Algunas personas no se van por completo. Simplemente dejan de sentarse a tu lado.

Sentido

Este pensamiento no trata del apego al pasado, sino del espacio interior de la memoria. A una persona se la puede soltar, perdonar, dejar de esperar, pero el lugar que una vez ocupó en el alma no desaparece por una orden de la voluntad. Permanece como señal de una importancia real.

Texto completo

A quien una vez dejaste entrar en el alma, ya no lo expulsas así como así.

Aunque todo haya terminado.

Aunque las conversaciones se hayan apagado.

Aunque esa persona haya seguido hace tiempo su propio camino.

Dentro, de todos modos, queda un lugar donde un día se sentó.

Una silla vacía.

Nadie ya la ocupa por completo.

Se puede seguir viviendo.

Reír.

Trabajar.

Construir nuevos planes.

Encontrar a otras personas.

Pero a veces la mirada cae por casualidad hacia dentro —

y ves esa silla.

No como dolor.

No siempre como nostalgia.

Más bien como un testimonio silencioso de que alguien fue realmente importante.

El alma no es un hotel.

No se puede simplemente desalojar de ella a una persona si una vez se convirtió en parte del espacio interior.

Se puede soltar.

Se puede perdonar.

Se puede dejar de esperar.

Pero la silla vacía permanece de todos modos.

No para sufrir.

Sino para recordar: algunas personas no se van por completo.

Simplemente dejan de sentarse a tu lado...

Por qué fue elegido

Este pensamiento de apoyo fue elegido porque fija con precisión la diferencia entre apego y memoria.
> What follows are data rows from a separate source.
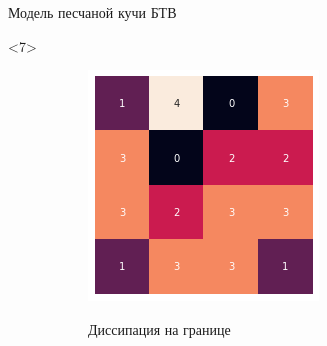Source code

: \documentclass{beamer}
\begin{document}
\begin{frame}{Модель песчаной кучи БТВ}
		\begin{onlyenv}<7>
			\begin{figure}[ht]
				\centering
				\begin{subfigure}{0.45\textwidth}
					\includegraphics[width=\linewidth]{slides/btw_6}
				\end{subfigure}
				\begin{subfigure}{0.45\textwidth}
					Диссипация на границе
				\end{subfigure}
			\end{figure}
		\end{onlyenv}
	

\end{frame}
\end{document}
No exige que vuelva lo que se fue, pero reconoce que todo lo verdaderamente importante deja una forma dentro de la persona.

Nota de investigación

La imagen de la silla vacía funciona como una metáfora concreta de la presencia-en-ausencia. No es una explicación psicológica de la separación, sino una observación de cómo el alma conserva la huella de alguien significativo sin necesidad de convertir esa huella en drama.